To oznaczy jedynie tyle, że ślubów w Polsce będzie mniej. Zaostrzajcie, zaostrzajcie a niedługo to i chrztów dawać nie będziecie. Zamiast do przodu, znowu krok w tył.
nauki przedmalzenskie ? a co ksiadz wie o rodzinie ze ma mnie do zycia w rodzinie uczyc!? chory system!
z jednej strony uważam że wydłużenie nauk jest potrzebne, ale z drugiej naprawdę ciężko znaleźć na to czas ( przez pracę ledwo udało mi się być na 4 spotkaniach). Rzeczywiście rozwodów jest mnóstwo, młodzi często za szybko decydują się na ślub kościelny lub traktują ten ślub jako "wesele". Potem przez wiele lat nie widać ich w kościele, jedynie na chrzest dziecka czy też komunie, więc pytam się po co ten ślub kościelny skoro i tak Boga w naszym życiu jest mało.. Wiele osób twierdzi że wierzy w Boga, a nie w kościół, więc też nie widzę powodu brać ślubu kościelnego... przecież ta uroczystość odbywa się w kościele z kapłanem co nie? Słyszałam, że kobiety w ciąży nie będą mogły brać ślubu.... w sumie to nie taki zły pomysł, kobieta może przecież poczekać do porodu
~ abpDziwiszSIE na naukach przedmałżeńskich ksiądz uczy jak wychować dzieci w rodzinie na katolików i jak być katolikiem, natomiast o życiu w rodzinie i małżeństwie zajmuje się psycholog na spotkaniach w poradni rodzinnej
mam gdzies te nauki i klechow
będzie mniej ale ślubów. Już teraz nikt nie był w stanie przebrnąć przez nauki prowadzone przez stare panny katechetki, które ***zieliły o kalendarzykach i grzechu śmiertelnym przez sex przedmałżeński:))
To i tak niczego nie zmieni i skutek będzie odwrotny bo większość z nas ma to gdzieś. Jest to następny krok w tył kleru i dobry kierunek na stratę kolejnej grupy młodzieży, która najpierw mysli o pracy, o własnym mieszkaniu i urządzeniu się jako tako a nie o naukach żywcem przeniesionych z XIX wieku .Ślub kościelny odłozy sie na później...na bliżej nieokreslony czas...czasem na nigdy.

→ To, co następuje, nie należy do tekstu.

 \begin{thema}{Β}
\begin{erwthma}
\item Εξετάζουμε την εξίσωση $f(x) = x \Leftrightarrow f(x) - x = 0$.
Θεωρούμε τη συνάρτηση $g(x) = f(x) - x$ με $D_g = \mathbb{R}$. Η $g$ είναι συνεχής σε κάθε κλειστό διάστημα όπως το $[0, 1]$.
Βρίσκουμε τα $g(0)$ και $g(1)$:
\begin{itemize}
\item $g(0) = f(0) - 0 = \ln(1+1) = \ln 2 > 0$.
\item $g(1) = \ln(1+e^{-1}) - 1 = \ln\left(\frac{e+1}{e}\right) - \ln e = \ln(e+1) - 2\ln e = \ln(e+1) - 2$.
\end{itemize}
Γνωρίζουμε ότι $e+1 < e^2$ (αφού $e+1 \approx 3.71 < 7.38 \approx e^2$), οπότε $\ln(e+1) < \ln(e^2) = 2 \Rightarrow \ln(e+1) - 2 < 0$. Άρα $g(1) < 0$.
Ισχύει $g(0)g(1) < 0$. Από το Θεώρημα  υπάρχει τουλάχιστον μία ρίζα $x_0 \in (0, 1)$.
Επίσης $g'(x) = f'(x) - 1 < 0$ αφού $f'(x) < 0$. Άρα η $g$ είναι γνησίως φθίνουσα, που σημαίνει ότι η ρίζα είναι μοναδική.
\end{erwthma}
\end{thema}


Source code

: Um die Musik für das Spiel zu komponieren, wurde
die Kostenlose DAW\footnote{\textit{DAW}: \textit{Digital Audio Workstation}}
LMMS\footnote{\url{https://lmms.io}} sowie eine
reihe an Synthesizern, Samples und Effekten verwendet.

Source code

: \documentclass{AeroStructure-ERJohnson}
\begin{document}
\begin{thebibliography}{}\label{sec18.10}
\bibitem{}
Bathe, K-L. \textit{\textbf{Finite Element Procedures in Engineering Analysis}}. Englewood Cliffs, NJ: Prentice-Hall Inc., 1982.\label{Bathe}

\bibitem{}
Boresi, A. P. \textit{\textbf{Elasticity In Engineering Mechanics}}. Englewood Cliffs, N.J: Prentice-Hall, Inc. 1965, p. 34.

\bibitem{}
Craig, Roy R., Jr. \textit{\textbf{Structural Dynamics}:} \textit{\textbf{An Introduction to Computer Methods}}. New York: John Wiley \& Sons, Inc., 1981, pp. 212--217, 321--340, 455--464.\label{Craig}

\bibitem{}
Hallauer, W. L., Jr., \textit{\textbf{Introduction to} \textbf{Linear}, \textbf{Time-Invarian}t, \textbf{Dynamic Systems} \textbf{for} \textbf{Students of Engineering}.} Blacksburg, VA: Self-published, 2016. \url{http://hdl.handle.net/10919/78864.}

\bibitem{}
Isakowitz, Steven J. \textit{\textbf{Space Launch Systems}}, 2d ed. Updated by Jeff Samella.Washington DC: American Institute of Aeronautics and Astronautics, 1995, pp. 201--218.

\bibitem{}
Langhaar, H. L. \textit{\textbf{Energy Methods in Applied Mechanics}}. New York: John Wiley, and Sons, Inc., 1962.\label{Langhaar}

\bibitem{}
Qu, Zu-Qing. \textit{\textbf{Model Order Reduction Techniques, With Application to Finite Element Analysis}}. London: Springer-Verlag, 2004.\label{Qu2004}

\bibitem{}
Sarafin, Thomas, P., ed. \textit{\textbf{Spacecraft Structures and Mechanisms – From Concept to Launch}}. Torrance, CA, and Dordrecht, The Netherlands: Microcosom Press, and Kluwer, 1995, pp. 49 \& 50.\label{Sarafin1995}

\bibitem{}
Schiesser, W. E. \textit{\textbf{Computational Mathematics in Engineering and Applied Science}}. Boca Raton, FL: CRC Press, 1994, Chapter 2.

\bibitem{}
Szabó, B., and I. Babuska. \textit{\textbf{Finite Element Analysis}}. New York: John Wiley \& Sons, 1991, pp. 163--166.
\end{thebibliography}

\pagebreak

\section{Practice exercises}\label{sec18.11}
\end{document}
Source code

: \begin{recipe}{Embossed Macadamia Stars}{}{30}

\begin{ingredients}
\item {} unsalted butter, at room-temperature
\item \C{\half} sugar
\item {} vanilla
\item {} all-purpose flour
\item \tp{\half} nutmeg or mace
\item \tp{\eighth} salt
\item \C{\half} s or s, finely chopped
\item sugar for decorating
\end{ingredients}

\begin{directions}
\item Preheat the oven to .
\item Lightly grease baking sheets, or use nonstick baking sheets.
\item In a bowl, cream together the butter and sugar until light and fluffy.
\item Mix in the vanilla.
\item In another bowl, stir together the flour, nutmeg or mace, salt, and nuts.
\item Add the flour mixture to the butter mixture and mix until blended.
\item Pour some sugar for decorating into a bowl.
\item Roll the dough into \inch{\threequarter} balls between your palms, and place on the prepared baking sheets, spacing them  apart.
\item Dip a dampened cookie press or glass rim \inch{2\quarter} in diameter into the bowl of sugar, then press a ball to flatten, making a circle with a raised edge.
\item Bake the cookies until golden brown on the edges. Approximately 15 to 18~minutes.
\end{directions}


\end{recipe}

w malozenstwie to sie kasa liczy a nie nauki klechow
W dup.ch im się poprzewracało, chcą tylko ingerować w czyjeś życie.Gó..o ich to obchodzi,ja się nie dziwie że ludzie odchodzą od kościoła.CHAMSTWO KLECHÓW!. Co ksiądz może wiedzieć o małżeństwie, niech na swoim podwórku zrobią porządek,wykorzystują dzieci seksualnie, i oni mówią o rodzinie. Śmiać mi się chce z kościoła
I bardzo dobrze! Nie jestem moherowym beretem, ale nie rozumiem ludzi którzy nie chodzą do kościoła, nie starają się żyć wedle przykazań, a później ze złożonymi rączkami biegną do ślubu bo dziecko w drodze!! Ludzie ogarnijcie się!!